▶ _To do_: Take every line containing "always" from the material and copy it.

▶ _Records for the exercise_:
━━━━━━━━

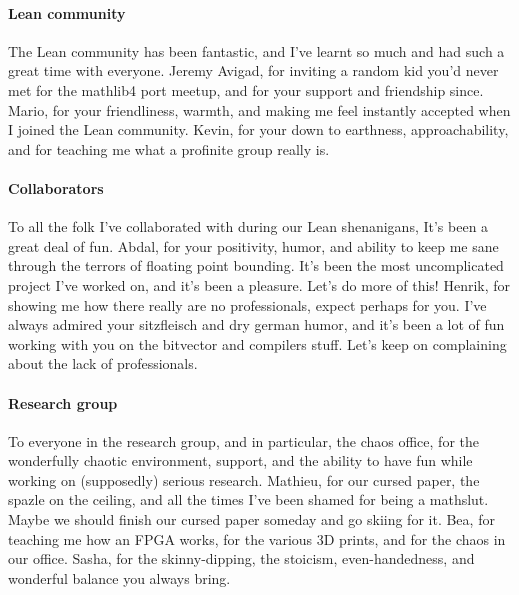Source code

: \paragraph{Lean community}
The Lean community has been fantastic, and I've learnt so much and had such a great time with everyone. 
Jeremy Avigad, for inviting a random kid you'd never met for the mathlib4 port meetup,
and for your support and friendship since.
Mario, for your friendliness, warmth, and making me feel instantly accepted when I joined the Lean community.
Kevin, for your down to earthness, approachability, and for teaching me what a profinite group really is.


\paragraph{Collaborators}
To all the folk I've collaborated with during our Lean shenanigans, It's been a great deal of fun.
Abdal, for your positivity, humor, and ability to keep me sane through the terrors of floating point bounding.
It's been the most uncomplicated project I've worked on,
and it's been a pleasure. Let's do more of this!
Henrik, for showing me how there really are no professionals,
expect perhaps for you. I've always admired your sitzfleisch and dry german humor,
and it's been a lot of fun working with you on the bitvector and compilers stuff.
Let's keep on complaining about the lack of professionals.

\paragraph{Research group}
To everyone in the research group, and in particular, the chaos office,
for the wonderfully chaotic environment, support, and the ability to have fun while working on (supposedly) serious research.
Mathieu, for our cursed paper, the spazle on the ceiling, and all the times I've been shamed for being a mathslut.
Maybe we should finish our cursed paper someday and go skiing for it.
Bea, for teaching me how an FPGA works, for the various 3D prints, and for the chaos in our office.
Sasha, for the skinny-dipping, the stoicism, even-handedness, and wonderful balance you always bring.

━━━━━━━━

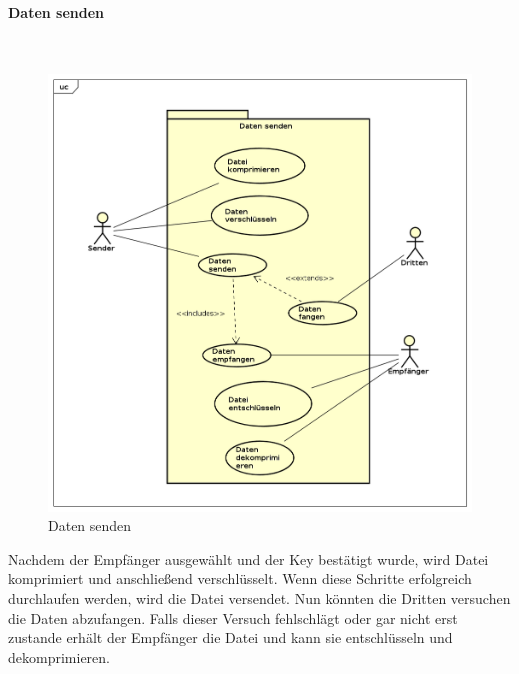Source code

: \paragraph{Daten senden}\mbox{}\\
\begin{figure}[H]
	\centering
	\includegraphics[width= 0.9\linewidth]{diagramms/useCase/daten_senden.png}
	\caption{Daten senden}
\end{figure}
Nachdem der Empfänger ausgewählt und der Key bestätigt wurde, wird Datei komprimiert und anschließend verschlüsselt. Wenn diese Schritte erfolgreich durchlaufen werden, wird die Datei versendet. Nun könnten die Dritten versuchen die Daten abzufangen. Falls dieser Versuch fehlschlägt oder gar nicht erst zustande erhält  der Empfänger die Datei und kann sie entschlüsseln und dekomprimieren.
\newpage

━━━━━━━━

▶ _Answer section_:
expect perhaps for you. I've always admired your sitzfleisch and dry german humor,
Sasha, for the skinny-dipping, the stoicism, even-handedness, and wonderful balance you always bring.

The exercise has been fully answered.